EXACTLY. im sure it can be done but honestly...why? if you want a LNF should've bought a cobalt. You can find LNF's for around 3k on ebay but the sensors on em are so picky that it wouldn't be worth it. risk > reward.


----------



## Aeroscout977 (Nov 25, 2010)

The cost is no object projects are the most fun in my opinion!


----------



## FieroItaliano85 (Aug 5, 2011)

Just go buy a SS/TC cobalt. Save yourself the time and money!!!!


----------



## NBrehm (Jun 27, 2011)

Pretty sure you will turn the 6 spd to dust, you will also need crazy amounts of stuff to make it work, you will need to replace the entire drivetrain to take that kind of power, the whole fuel system, wiring harness, ECM etc etc. EASILY looking at $15,000+ when all is said and done.


----------



## Dayhoff35 (Sep 7, 2011)

you jealous of our lnfs lol, jk maybe the k04 would swap over though, havent really looked at the turbos on the cruzes yet.


----------



## Chefmaster87 (Mar 30, 2011)

Just go and put a v8 in the motor bay


----------



## boats4life (May 28, 2011)

Chefmaster87 said:


> Just go and put a v8 in the motor bay


Woooo! 305, bring it alive! Hahahahaha


----------



## Aeroscout977 (Nov 25, 2010)

^ Ugh I hate the 305's!!!


----------



## Skilz10179 (Mar 22, 2011)

2JZ no ****!


----------



## Dayhoff35 (Sep 7, 2011)

^ a guy put a 2jz in a solstice, anythings possible lol. Although they are both rwd.


----------



## Aeroscout977 (Nov 25, 2010)

Skilz10179 said:


> 2JZ no ****!


You're lucky that 100 shot of NOS didn't blow the welds on the intake


----------



## tehcor (Mar 30, 2011)

JDM-USDM Love said:


> You're lucky that 100 shot of NOS didn't blow the welds on the intake


Now, me and the mad scientist got to rip apart the block... and replace the piston rings you fried.


----------



## 87CamaroGuy (Sep 6, 2011)

Haha, I'm sure I would turn the 6 speed to dust with that lol. The project really is what i'm looking for though. I just bought the car but i'm moving to japan for two years and leaving it with my dad. We're going to split payments so all the extra money I have id like to put in that. I wanted a new car (which is why i didnt just buy a Cobalt SS) due to the warrenty sounding like a great idea but by the time I get to the swap the warrenty will be over and mod time begins lol.


----------



## 87CamaroGuy (Sep 6, 2011)

tehcor said:


> Now, me and the mad scientist got to rip apart the block... and replace the piston rings you fried.
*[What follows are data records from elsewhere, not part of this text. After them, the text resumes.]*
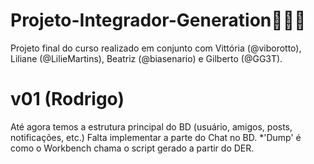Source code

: # Projeto-Integrador-Generation🌃✨🌌
Projeto final do curso realizado em conjunto com Vittória (@viborotto), Liliane (@LilieMartins), Beatriz (@biasenario) e Gilberto (@GG3T).

# v01 (Rodrigo)
Até agora temos a estrutura principal do BD (usuário, amigos, posts, notificações, etc.)
Falta implementar a parte do Chat no BD.
*'Dump' é como o Workbench chama o script gerado a partir do DER.
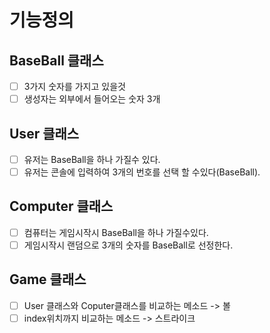 # 기능정의
## BaseBall 클래스
- [ ] 3가지 숫자를 가지고 있을것
- [ ] 생성자는 외부에서 들어오는 숫자 3개
## User 클래스
- [ ] 유저는 BaseBall을 하나 가질수 있다.
- [ ] 유저는 콘솔에 입력하여 3개의 번호를 선택 할 수있다(BaseBall).
## Computer 클래스
- [ ] 컴퓨터는 게임시작시 BaseBall을 하나 가질수있다.
- [ ] 게임시작시 랜덤으로 3개의 숫자를 BaseBall로 선정한다.
## Game 클래스
- [ ] User 클래스와 Coputer클래스를 비교하는 메소드 -> 볼
- [ ] index위치까지 비교하는 메소드 -> 스트라이크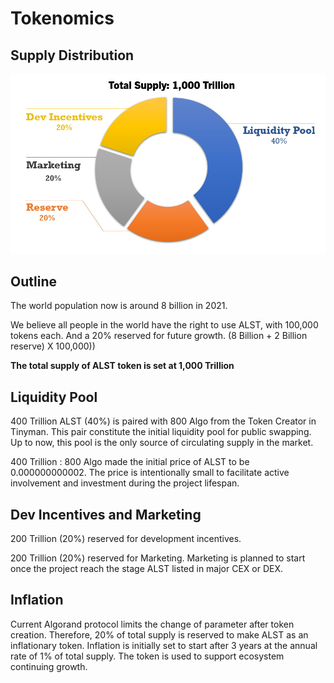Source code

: # Tokenomics

## Supply Distribution

![](../.gitbook/assets/tokenomics.png)

## Outline

The world population now is around 8 billion in 2021.

We believe all people in the world have the right to use ALST, with 100,000 tokens each.  And a 20% reserved for future growth. (8 Billion + 2 Billion reserve) X 100,000))

**The total supply of ALST token is set at 1,000 Trillion**

## Liquidity Pool

400 Trillion ALST (40%) is paired with 800 Algo from the Token Creator in Tinyman.  This pair constitute the initial liquidity pool for public swapping.  Up to now, this pool is the only source of  circulating supply in the market.

400 Trillion : 800 Algo made the initial price of ALST to be 0.000000000002.  The price is intentionally small to facilitate active involvement and investment during the project lifespan.

## Dev Incentives and Marketing

200 Trillion (20%) reserved for development incentives.

200 Trillion (20%) reserved for Marketing.  Marketing is planned to start once the project reach the stage ALST listed in major CEX or DEX.

## Inflation

Current Algorand protocol limits the change of parameter after token creation.  Therefore, 20% of total supply is reserved to make ALST as an inflationary token.  Inflation is initially set to start after 3 years at the annual rate of 1% of total supply.  The token is used to support ecosystem continuing growth.
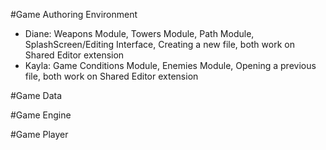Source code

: #Game Authoring Environment

* Diane: Weapons Module, Towers Module, Path Module, SplashScreen/Editing Interface, Creating a new file, both work on Shared Editor extension
* Kayla: Game Conditions Module, Enemies Module, Opening a previous file, both work on Shared Editor extension

#Game Data

#Game Engine
 
#Game Player

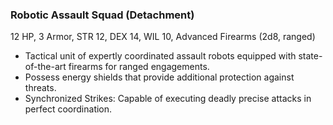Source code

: ### Robotic Assault Squad (Detachment)

12 HP, 3 Armor, STR 12, DEX 14, WIL 10, Advanced Firearms (2d8, ranged)

- Tactical unit of expertly coordinated assault robots equipped with state-of-the-art firearms for ranged engagements.
- Possess energy shields that provide additional protection against threats.
- Synchronized Strikes: Capable of executing deadly precise attacks in perfect coordination.

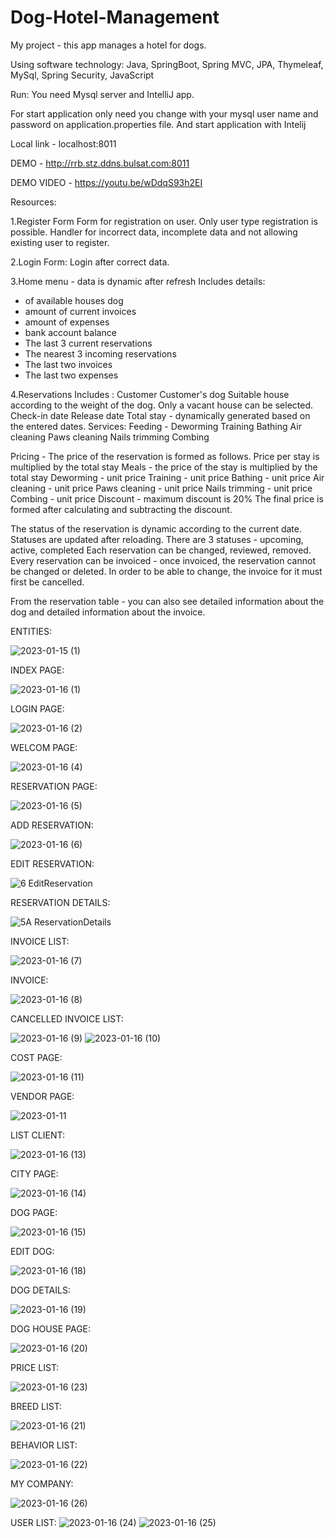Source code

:# Dog-Hotel-Management
My project  -  this app manages a hotel for dogs.

Using software technology: Java, SpringBoot, Spring MVC, JPA, Thymeleaf, MySql, Spring Security, JavaScript



Run:
You need Mysql server and IntelliJ app.

For start application only need you change with your 
mysql user name and password on application.properties file. And start application with Intelij

Local link - localhost:8011

DEMO - http://rrb.stz.ddns.bulsat.com:8011

DEMO VIDEO - https://youtu.be/wDdqS93h2EI

Resources:

1.Register Form
Form for registration on user.
Оnly user type registration is possible.
Handler for incorrect data, incomplete data and not allowing existing user to register.

2.Login Form:
Login after correct data.

3.Home menu - data is dynamic after refresh
Includes details:
- of available houses dog
- amount of current invoices
- amount of expenses
- bank account balance
- The last 3 current reservations
- Тhe nearest 3 incoming reservations
- The last two invoices
- The last two expenses

4.Reservations
Includes :
Customer
Customer's dog
Suitable house according to the weight of the dog. Only a vacant house can be selected.
Check-in date
Release date
Total stay - dynamically generated based on the entered dates.
Services:
Feeding -
Deworming
Training
Bathing
Air cleaning
Paws cleaning
Nails trimming
Combing

Pricing -
The price of the reservation is formed as follows.
Price per stay is multiplied by the total stay
Meals - the price of the stay is multiplied by the total stay
Deworming - unit price
Training - unit price
Bathing - unit price
Air cleaning - unit price
Paws cleaning - unit price
Nails trimming - unit price
Combing - unit price
Discount - maximum discount is 20%
The final price is formed after calculating and subtracting the discount.

The status of the reservation is dynamic according to the current date. Statuses are updated after reloading.
There are 3 statuses - upcoming, active, completed
Each reservation can be changed, reviewed, removed.
Every reservation can be invoiced - once invoiced, the reservation cannot be changed or deleted. In order to be able to change, the invoice for it must first be cancelled.

From the reservation table - you can also see detailed information about the dog and detailed information about the invoice.


ENTITIES:


![2023-01-15 (1)](https://user-images.githubusercontent.com/29566751/212567330-44576c42-be8c-42c3-8a70-08ee0a75dde8.png)


INDEX PAGE:

![2023-01-16 (1)](https://user-images.githubusercontent.com/29566751/212759426-43d9f9e1-c4d8-49c7-8b22-b58da9bfca78.png)


LOGIN PAGE:


![2023-01-16 (2)](https://user-images.githubusercontent.com/29566751/212759459-ae0bd6d1-c7a0-4e15-af8d-193f46f9f0bb.png)

WELCOM PAGE:


![2023-01-16 (4)](https://user-images.githubusercontent.com/29566751/212759493-80229fce-6d8c-4eb8-ae52-1a1b9404a73f.png)


RESERVATION PAGE:

![2023-01-16 (5)](https://user-images.githubusercontent.com/29566751/212759530-b37ddba9-d309-4ea4-82d8-104c319a71ba.png)

ADD RESERVATION:

![2023-01-16 (6)](https://user-images.githubusercontent.com/29566751/212759562-34c85a67-3515-44ab-bc67-b639f59535c5.png)

EDIT RESERVATION:

![6 EditReservation](https://user-images.githubusercontent.com/29566751/211553934-8b39867d-7df3-4d0c-b298-530089bed402.png)


RESERVATION DETAILS:

![5A ReservationDetails](https://user-images.githubusercontent.com/29566751/211554038-4cb3ca31-afcb-4f1c-b138-6f8d2f762777.png)


INVOICE LIST:

![2023-01-16 (7)](https://user-images.githubusercontent.com/29566751/212759612-fc2c03a4-d381-4083-a114-1794fd2ec5be.png)

INVOICE:

![2023-01-16 (8)](https://user-images.githubusercontent.com/29566751/212759662-ff356783-e749-4e30-bedd-674ecee28617.png)



CANCELLED INVOICE LIST:

![2023-01-16 (9)](https://user-images.githubusercontent.com/29566751/212759731-230cef0a-bede-433b-8f8a-1bf2f6cc0467.png)
![2023-01-16 (10)](https://user-images.githubusercontent.com/29566751/212759755-6e71a731-5e49-4d6f-8d60-c9bdd79473e1.png)

COST PAGE:

![2023-01-16 (11)](https://user-images.githubusercontent.com/29566751/212759784-aad30a00-bcad-460c-9018-d838e6088268.png)


VENDOR PAGE:


![2023-01-11](https://user-images.githubusercontent.com/29566751/211800794-46d55763-f8d0-4f4f-b89c-3b950bcaee61.png)


LIST CLIENT:


![2023-01-16 (13)](https://user-images.githubusercontent.com/29566751/212759855-7b4eaf58-81a5-424a-839d-4ccc42f6a62e.png)

CITY PAGE:

![2023-01-16 (14)](https://user-images.githubusercontent.com/29566751/212759898-99536124-094c-449b-9b46-2dd66b2801f3.png)

DOG PAGE:

![2023-01-16 (15)](https://user-images.githubusercontent.com/29566751/212759917-f7d7d327-9e82-4900-853c-42e8c064fed6.png)

EDIT DOG:

![2023-01-16 (18)](https://user-images.githubusercontent.com/29566751/212759948-cfd52da1-d67f-40d9-a5b2-44096c0f5ef3.png)

DOG DETAILS:

![2023-01-16 (19)](https://user-images.githubusercontent.com/29566751/212759969-457bc212-7c4f-4707-aa23-a1a216b60350.png)

DOG HOUSE PAGE:

![2023-01-16 (20)](https://user-images.githubusercontent.com/29566751/212759993-eced8a61-ba41-4f3f-bbe5-f1ed22662279.png)


PRICE LIST:

![2023-01-16 (23)](https://user-images.githubusercontent.com/29566751/212760066-26b2024d-3544-4790-969f-07d5fb715ce2.png)

BREED LIST:

![2023-01-16 (21)](https://user-images.githubusercontent.com/29566751/212760028-bb01509a-7530-4dea-bfb0-dab8255cf996.png)


BEHAVIOR LIST:

![2023-01-16 (22)](https://user-images.githubusercontent.com/29566751/212760046-47649eb3-5f46-4762-9219-59dfe408394c.png)


MY COMPANY:

![2023-01-16 (26)](https://user-images.githubusercontent.com/29566751/212760101-67a7676f-8b0e-47e3-a760-c7d30b9b95c7.png)

USER LIST:
![2023-01-16 (24)](https://user-images.githubusercontent.com/29566751/212760133-d2f94c1a-0329-48af-9800-bd4bfe48a0e4.png)
![2023-01-16 (25)](https://user-images.githubusercontent.com/29566751/212760146-f631551a-ff47-42b7-a40a-de18d920fe21.png)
Ask any racer, any real racer, it don't matter if you win by an inch of a mile.


----------



## boats4life (May 28, 2011)

87CamaroGuy said:


> Ask any racer, any real racer, it don't matter if you win by an inch of a mile.


Epic thread is epic, lol.


----------



## InsaneSpeed (May 7, 2011)

It has been announced that the 2012 Buick Verano with get the 220 HP 258 ftlb motor found in the regal. The best parts about that, the new Verano is based on the Cruze, looks like we could have a plug and play swap available, the hardest thing will be the gauges most likely, I know we will be looking to do so.
Later
Steve


----------



## 87CamaroGuy (Sep 6, 2011)

InsaneSpeed said:


> It has been announced that the 2012 Buick Verano with get the 220 HP 258 ftlb motor found in the regal. The best parts about that, the new Verano is based on the Cruze, looks like we could have a plug and play swap available, the hardest thing will be the gauges most likely, I know we will be looking to do so.
> Later
> Steve


 
Sweet, , I'd still wait until it's out for a while though to make sure that there is a strong aftermarket for it, otherwise there isn't really any point. But definately worth looking into, thanks.


----------



## tehcor (Mar 30, 2011)

87CamaroGuy said:


> Sweet, , I'd still wait until it's out for a while though to make sure that there is a strong aftermarket for it, otherwise there isn't really any point. But definately worth looking into, thanks.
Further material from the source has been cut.